The brothers recognized that control of the flying aircraft was the most crucial and hardest problem to solve. From the observation of soaring birds, they believed that they could obtain roll control by warping, or changing the shape, of a portion of the wing. In 1899 they tested some of their ideas on a large box kite flown in their home town of Dayton, Ohio. By using multiple control lines, the flyer could twist the wing tips of the kite and make it move from side to side at will.
In 1900, the brothers decided to further test their theories using an aircraft designed to carry a man. The aircraft was designed with two wings each having a 20 foot wing span and a 5 foot chord. A forward stabilizer, called a canard, was used for pitch control. The aircraft weighed about 50 pounds without the pilot, and 200 pounds with the pilot. Kitty Hawk, North Carolina, was chosen as the test site because of its constant strong winds coming in from the sea and sand dunes for soft landings. When the brothers arrived in North Carolina, they could only obtain 17 foot long spars, so the actual aircraft was smaller than their original design. For most of its flights this aircraft was flown as a kite. On the last day of the 1900 season, the aircraft was flown as a glider for about a dozen flights with Wilbur as the pilot. The aircraft successfully demonstrated roll control through wing warping.

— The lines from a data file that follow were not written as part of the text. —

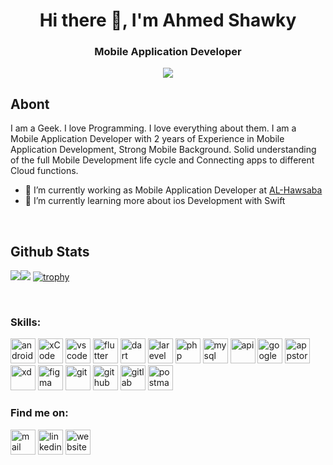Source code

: <h1 align="center">Hi there 👋, I'm Ahmed Shawky</h1>
<h3 align="center">Mobile Application Developer</h3>
<p align="center"> <img src="https://readme-typing-svg.herokuapp.com?lines=Welcome+to+my+GitHub+Profile+🧑‍💻" /> </p>

## Abont
I am a Geek. I love Programming. I love everything about them. 
I am a Mobile Application Developer with 2 years of Experience in Mobile Application Development, 
Strong Mobile Background. Solid understanding of the full Mobile Development life cycle and Connecting apps to different Cloud functions.

- 🔭 I’m currently working as Mobile Application Developer at <a href="https://alhawsaba.com/" target="_blank">AL-Hawsaba</a>
- 🌱 I’m currently learning more about ios Development with Swift
<br/>

## Github Stats  

![](https://github-readme-stats.vercel.app/api/top-langs/?username=AhmedShawkyAhmed&theme=dark&layout=compact&hide_border=true&langs_count=10&card_width=300)![](https://github-readme-stats.vercel.app/api?username=AhmedShawkyAhmed&show_icons=true&theme=dark&show_icons=true&count_private=true&hide_border=true&line_height=29)
[![trophy](https://github-profile-trophy.vercel.app/?username=AhmedShawkyAhmed&theme=onestar&row=&column=7&hide_border=true)](https://github.com/ryo-ma/github-profile-trophy)




<br/>

### Skills: 
<img src='https://github.ahmedshawky.fun/android.png' alt='android' height='40'> <img src='https://github.ahmedshawky.fun/xcode.png' alt='xCode' height='40'> <img src='https://github.ahmedshawky.fun/vsc.png' alt='vscode' height='40'> <img src='https://github.ahmedshawky.fun/flutter.png' alt='flutter' height='40'> <img src='https://github.ahmedshawky.fun/dart.png' alt='dart' height='40'> <img src='https://github.ahmedshawky.fun/laravel.png' alt='larevel' height='40'> <img src='https://github.ahmedshawky.fun/php.png' alt='php' height='40'> <img src='https://github.ahmedshawky.fun/mysql.png' alt='mysql' height='40'> <img src='https://github.ahmedshawky.fun/api.png' alt='api' height='40'> <img src='https://github.ahmedshawky.fun/gPlay.png' alt='google play' height='40'> <img src='https://github.ahmedshawky.fun/appstore.png' alt='appstore' height='40'> <img src='https://github.ahmedshawky.fun/xd.png' alt='xd' height='40'> <img src='https://github.ahmedshawky.fun/figma.png' alt='figma' height='40'> <img src='https://github.ahmedshawky.fun/git.png' alt='git' height='40'> <img src='https://github.ahmedshawky.fun/github.png' alt='github' height='40'> <img src='https://github.ahmedshawky.fun/gitlab.png' alt='gitlab' height='40'> <img src='https://github.ahmedshawky.fun/postman.png' alt='postman' height='40'>


### Find me on: 
<a href="mailto:ahmedshawkyahmed392@gmail.com"><img src='https://github.ahmedshawky.fun/Gmail.png' alt='mail' height='40'></a> 
[<img src='https://github.ahmedshawky.fun/in.png' alt='linkedin' height='40'>](https://www.linkedin.com/in/ahmed-shawky-ahmed//)  [<img src='https://github.ahmedshawky.fun/cv.png' alt='website' height='40'>](https://ahmedshawkyahmed.github.io/Online_Resume/)  
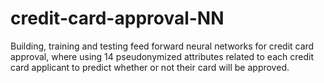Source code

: # credit-card-approval-NN
Building, training and testing feed forward neural networks for credit card approval, where using 14 pseudonymized attributes related to each credit card applicant to predict whether or not their card will be approved.
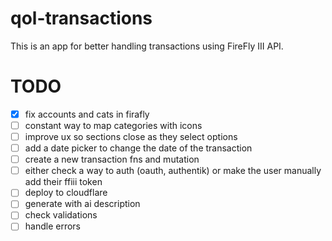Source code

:# qol-transactions

This is an app for better handling transactions using FireFly III API.

# TODO

- [x] fix accounts and cats in firafly
- [ ] constant way to map categories with icons
- [ ] improve ux so sections close as they select options
- [ ] add a date picker to change the date of the transaction
- [ ] create a new transaction fns and mutation
- [ ] either check a way to auth (oauth, authentik) or make the user manually add their ffiii token
- [ ] deploy to cloudflare
- [ ] generate with ai description
- [ ] check validations
- [ ] handle errors
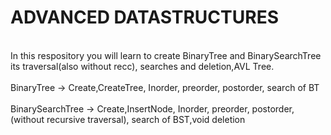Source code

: # ADVANCED DATASTRUCTURES
<br>In this respository you will learn to create BinaryTree and BinarySearchTree its traversal(also without recc), searches and deletion,AVL Tree.
<br>
<br> BinaryTree -> Create,CreateTree, Inorder, preorder, postorder, search of BT  
<br>BinarySearchTree -> Create,InsertNode, Inorder, preorder, postorder,(without recursive traversal), search of BST,void deletion
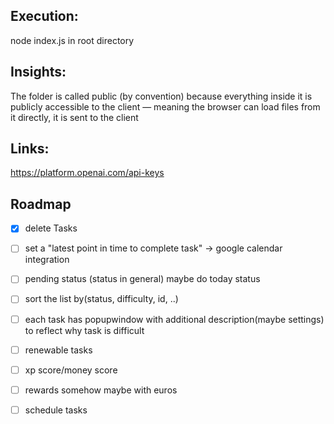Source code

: ## Execution:

node index.js in root directory

## Insights:

The folder is called public (by convention) because everything inside it is publicly accessible to the client — meaning the browser can load files from it directly, it is sent to the client

## Links:

https://platform.openai.com/api-keys

## Roadmap

- [x] delete Tasks

- [ ] set a "latest point in time to complete task" -> google calendar integration

- [ ] pending status (status in general) maybe do today status

- [ ] sort the list by(status, difficulty, id, ..)

- [ ] each task has popupwindow with additional description(maybe settings) to reflect why task is difficult

- [ ] renewable tasks

- [ ] xp score/money score

- [ ] rewards somehow maybe with euros

- [ ] schedule tasks
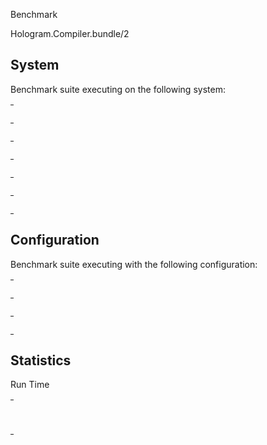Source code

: Benchmark

Hologram.Compiler.bundle/2

## System

Benchmark suite executing on the following system:

<table style="width: 1%">
  <tr>
    <th style="width: 1%; white-space: nowrap">Operating System</th>
    <td>macOS</td>
  </tr><tr>
    <th style="white-space: nowrap">CPU Information</th>
    <td style="white-space: nowrap">Apple M1 Pro</td>
  </tr><tr>
    <th style="white-space: nowrap">Number of Available Cores</th>
    <td style="white-space: nowrap">10</td>
  </tr><tr>
    <th style="white-space: nowrap">Available Memory</th>
    <td style="white-space: nowrap">16 GB</td>
  </tr><tr>
    <th style="white-space: nowrap">Elixir Version</th>
    <td style="white-space: nowrap">1.18.2</td>
  </tr><tr>
    <th style="white-space: nowrap">Erlang Version</th>
    <td style="white-space: nowrap">27.2.4</td>
  </tr>
</table>

## Configuration

Benchmark suite executing with the following configuration:

<table style="width: 1%">
  <tr>
    <th style="width: 1%">:time</th>
    <td style="white-space: nowrap">10 s</td>
  </tr><tr>
    <th>:parallel</th>
    <td style="white-space: nowrap">1</td>
  </tr><tr>
    <th>:warmup</th>
    <td style="white-space: nowrap">2 s</td>
  </tr>
</table>

## Statistics



Run Time

<table style="width: 1%">
  <tr>
    <th>Name</th>
    <th style="text-align: right">IPS</th>
    <th style="text-align: right">Average</th>
    <th style="text-align: right">Devitation</th>
    <th style="text-align: right">Median</th>
    <th style="text-align: right">99th&nbsp;%</th>
  </tr>

  <tr>
    <td style="white-space: nowrap">bundle/2</td>
    <td style="white-space: nowrap; text-align: right">4.53</td>
    <td style="white-space: nowrap; text-align: right">220.93 ms</td>
    <td style="white-space: nowrap; text-align: right">&plusmn;6.17%</td>
    <td style="white-space: nowrap; text-align: right">216.08 ms</td>
    <td style="white-space: nowrap; text-align: right">270.77 ms</td>
  </tr>

</table>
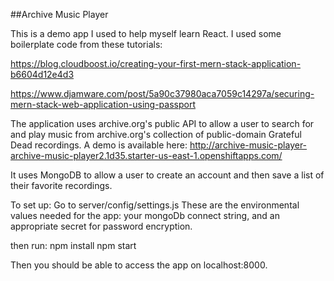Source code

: ##Archive Music Player

This is a demo app I used to help myself learn React. I used some boilerplate code from these tutorials:

https://blog.cloudboost.io/creating-your-first-mern-stack-application-b6604d12e4d3

https://www.djamware.com/post/5a90c37980aca7059c14297a/securing-mern-stack-web-application-using-passport


The application uses archive.org's public API to allow a user to search for and play music from archive.org's collection of public-domain Grateful Dead recordings. A demo is available here: http://archive-music-player-archive-music-player2.1d35.starter-us-east-1.openshiftapps.com/

It uses MongoDB to allow a user to create an account and then save a list of their favorite recordings.

To set up:
Go to server/config/settings.js
These are the environmental values needed for the app: your mongoDb connect string, and an appropriate secret for password encryption.

then run:
npm install
npm start

Then you should be able to access the app on localhost:8000.
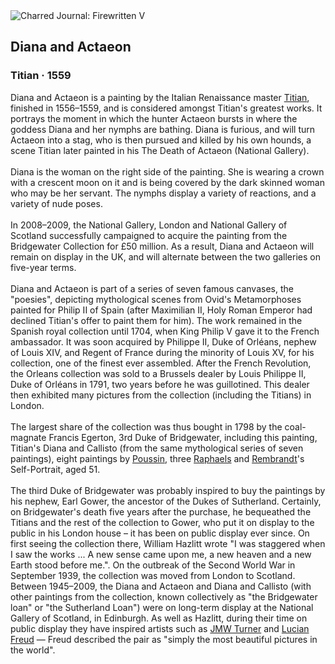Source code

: <div class="artwork-of-the-day">
  <div class="container">
    <div class="img-wrapper">
      <img
        src="https://uploads2.wikiart.org/00129/images/titian/diana-and-actaeon.jpg!Large.jpg"
        alt="Charred Journal: Firewritten V" />
    </div>
    <div class="artwork-detail">
      <div class="artwork-origin"> 
        <h2 class="artwork-name">Diana and Actaeon</h2>
        <h3 class="artist">
          Titian
                    ·  1559
        </h3>
      </div>
      <p class="description">
        <span class="artwork-description-text ng-binding" ng-bind-html="viewModel.ArtworkOfTheDay.Description | unsafe">Diana and Actaeon is a painting by the Italian Renaissance master <a target="_blank" href="/en/titian">Titian</a>, finished in 1556–1559, and is considered amongst Titian's greatest works. It portrays the moment in which the hunter Actaeon bursts in where the goddess Diana and her nymphs are bathing. Diana is furious, and will turn Actaeon into a stag, who is then pursued and killed by his own hounds, a scene Titian later painted in his The Death of Actaeon (National Gallery).
<br>
<br>Diana is the woman on the right side of the painting. She is wearing a crown with a crescent moon on it and is being covered by the dark skinned woman who may be her servant. The nymphs display a variety of reactions, and a variety of nude poses.
<br>
<br>In 2008–2009, the National Gallery, London and National Gallery of Scotland successfully campaigned to acquire the painting from the Bridgewater Collection for £50&nbsp;million. As a result, Diana and Actaeon will remain on display in the UK, and will alternate between the two galleries on five-year terms.
<br>
<br>Diana and Actaeon is part of a series of seven famous canvases, the "poesies", depicting mythological scenes from Ovid's Metamorphoses painted for Philip II of Spain (after Maximilian II, Holy Roman Emperor had declined Titian's offer to paint them for him). The work remained in the Spanish royal collection until 1704, when King Philip V gave it to the French ambassador. It was soon acquired by Philippe II, Duke of Orléans, nephew of Louis XIV, and Regent of France during the minority of Louis XV, for his collection, one of the finest ever assembled. After the French Revolution, the Orleans collection was sold to a Brussels dealer by Louis Philippe II, Duke of Orléans in 1791, two years before he was guillotined. This dealer then exhibited many pictures from the collection (including the Titians) in London.
<br>
<br>The largest share of the collection was thus bought in 1798 by the coal-magnate Francis Egerton, 3rd Duke of Bridgewater, including this painting, Titian's Diana and Callisto (from the same mythological series of seven paintings), eight paintings by <a target="_blank" href="/en/nicolas-poussin">Poussin</a>, three <a target="_blank" href="/en/raphael">Raphaels</a> and <a target="_blank" href="/en/rembrandt">Rembrandt</a>'s Self-Portrait, aged 51.
<br>
<br>The third Duke of Bridgewater was probably inspired to buy the paintings by his nephew, Earl Gower, the ancestor of the Dukes of Sutherland. Certainly, on Bridgewater's death five years after the purchase, he bequeathed the Titians and the rest of the collection to Gower, who put it on display to the public in his London house – it has been on public display ever since. On first seeing the collection there, William Hazlitt wrote "I was staggered when I saw the works&nbsp;... A new sense came upon me, a new heaven and a new Earth stood before me.". On the outbreak of the Second World War in September 1939, the collection was moved from London to Scotland. Between 1945–2009, the Diana and Actaeon and Diana and Callisto (with other paintings from the collection, known collectively as "the Bridgewater loan" or "the Sutherland Loan") were on long-term display at the National Gallery of Scotland, in Edinburgh. As well as Hazlitt, during their time on public display they have inspired artists such as <a target="_blank" href="/en/william-turner">JMW Turner</a> and <a target="_blank" href="/en/lucian-freud">Lucian Freud</a> — Freud described the pair as "simply the most beautiful pictures in the world".</span>
                        <div class="text-shadow-container" ng-show="showShadow" style=""></div>
      </p>
    </div>
  </div>

</div>
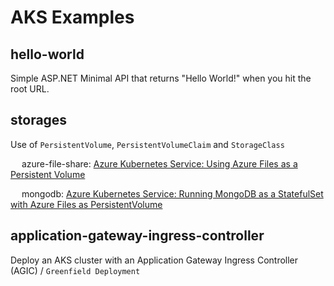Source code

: # AKS Examples

## hello-world
Simple ASP.NET Minimal API that returns "Hello World!" when you hit the root URL.

## storages
Use of `PersistentVolume`, `PersistentVolumeClaim` and `StorageClass`

&emsp; azure-file-share: 
  [Azure Kubernetes Service: Using Azure Files as a Persistent Volume](https://jaliyaudagedara.blogspot.com/2023/04/azure-kubernetes-service-using-azure.html) 

&emsp; mongodb: [Azure Kubernetes Service: Running MongoDB as a StatefulSet with Azure Files as PersistentVolume](https://jaliyaudagedara.blogspot.com/2023/04/azure-kubernetes-service-running.html)

## application-gateway-ingress-controller
Deploy an AKS cluster with an Application Gateway Ingress Controller (AGIC) / `Greenfield Deployment`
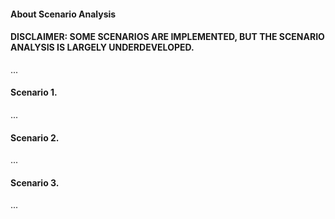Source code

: 
#### About Scenario Analysis

#### DISCLAIMER: SOME SCENARIOS ARE IMPLEMENTED, BUT THE SCENARIO ANALYSIS IS LARGELY UNDERDEVELOPED.   

...

#### Scenario 1. 

...

#### Scenario 2. 

...

#### Scenario 3. 

...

In 1901, the brothers returned to Kitty Hawk with a new aircraft which they had built at their bicycle shop in Dayton, Ohio. Their new aircraft had the same basic design as the 1900 aircraft, but was larger to provide more lift to carry a pilot in lighter winds. It had a 22 foot wing span, a seven foot chord, a variable elevator canard for pitch control, and weighed about a hundred pounds without the pilot. The aircraft was flown frequently up to 300 feet in a single glide. But the aircraft did not perform as well as the brothers had originally expected. The aircraft only developed 1/3 of the lift which was predicted by the lift equation using Lilienthal’s lift data.
The brothers modified the curvature of the wing but this only slightly improved the flying characteristics. During their test flights the brothers first encountered wing stalls in which the lift would suddenly decrease and the aircraft would settle back to earth. They also encountered an effect known as adverse yaw. On some flights, when the wings were warped to produce a roll which should result in a curving flight path in the direction of the lower wing, the drag increased on the upper wing and the aircraft would twist in the opposite direction. The air speed decreased and the plane settled back to the ground. At the end of 1901, the brothers were frustrated and Wilbur remarked that it would be another fifty years before humans would learn to fly.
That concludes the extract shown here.